The team had also tried to reach agreement on a document that aimed to clarify ''unresolved issues in connection with Iran's nuclear program''. That too was not possible, he said.
Iran's envoy to the IAEA, Ali Asghar Soltanieh, was quoted by Iranian news agency ISNA as saying the talks had been intensive and covered ''co-operation and mutual understanding between Iran and the IAEA''.
The inspectors' mission came as top Israeli and US military and security officials met to discuss Iran's nuclear program.
US officials have been in Israel this week warning against military action against Iran. The US officials were dealing with a hostile reaction in Israel after comments this week made by the chairman of the US Joint Chiefs of Staff.
General Martin Dempsey told CNN that the US had told Israel that a strike against Iran would be ''destabilising'' and ''not prudent'', and that Iran had not yet decided whether to build a nuclear weapon.
He told the network that the US had, to date, been unable to persuade Israel not to attack Iran. Israel publicly rebuked the US over its stance.

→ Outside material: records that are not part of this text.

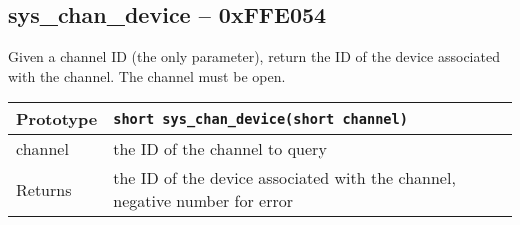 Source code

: \subsection*{sys\_chan\_device -- 0xFFE054}
Given a channel ID (the only parameter), return the ID of the device associated with the channel. The channel must be open.

\bigskip

\begin{tabular}{|l||l|} \hline
Prototype & \lstinline!short sys_chan_device(short channel)! \\ \hline
channel & the ID of the channel to query \\ \hline
Returns & the ID of the device associated with the channel, negative number for error \\ \hline
\end{tabular}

''We made it clear to [US national security adviser Tom] Donilon that all those statements and briefings only served the Iranians,'' a senior Israeli official told Haaretz newspaper. ''The Iranians see there's controversy between the United States and Israel, and that the Americans object to a military act. That reduces the pressure on them.''
The White House said the US and Israel had a common goal: to prevent Iran from developing nuclear weapons.
The Obama administration believed there was sufficient time to resolve the dispute with Iran through negotiations and intensifying sanctions, the White House press secretary, Jay Carney, said.